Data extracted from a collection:
-*-

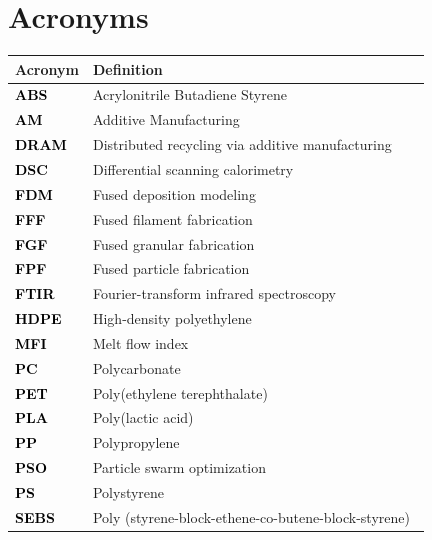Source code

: \documentclass[
  letterpaper,
  DIV=11,
  numbers=noendperiod]{scrartcl}
\author{}
\date{}
\begin{document}
\ifdefined\Shaded\renewenvironment{Shaded}{\begin{tcolorbox}[interior hidden, borderline west={3pt}{0pt}{shadecolor}, sharp corners, frame hidden, enhanced, breakable, boxrule=0pt]}{\end{tcolorbox}}\fi

\section*{Acronyms}

\begingroup\fontsize{10}{12}\selectfont

\begin{tabular}{>{}ll}
\toprule
Acronym & Definition\\
\midrule
\textcolor{black}{\textbf{ABS }} & Acrylonitrile Butadiene Styrene  \\
\textcolor{black}{\textbf{AM }} & Additive Manufacturing \\
\textcolor{black}{\textbf{DRAM }} & Distributed recycling via additive manufacturing \\
\textcolor{black}{\textbf{DSC }} & Differential scanning calorimetry  \\
\textcolor{black}{\textbf{FDM }} & Fused deposition modeling \\
\textcolor{black}{\textbf{FFF }} & Fused filament fabrication \\
\textcolor{black}{\textbf{FGF }} & Fused granular fabrication \\
\textcolor{black}{\textbf{FPF }} & Fused particle fabrication \\
\textcolor{black}{\textbf{FTIR }} & Fourier-transform infrared spectroscopy  \\
\textcolor{black}{\textbf{HDPE }} & High-density polyethylene \\
\textcolor{black}{\textbf{MFI }} & Melt flow index \\
\textcolor{black}{\textbf{PC }} & Polycarbonate \\
\textcolor{black}{\textbf{PET }} & Poly(ethylene terephthalate) \\
\textcolor{black}{\textbf{PLA }} & Poly(lactic acid) \\
\textcolor{black}{\textbf{PP }} & Polypropylene  \\
\textcolor{black}{\textbf{PSO }} & Particle swarm optimization \\
\textcolor{black}{\textbf{PS }} & Polystyrene \\
\textcolor{black}{\textbf{SEBS }} & Poly (styrene-block-ethene-co-butene-block-styrene) \\

\end{tabular}
\end{document}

-*-

In the entries above, count each line holding the word "fabrication" and give that count alone.

3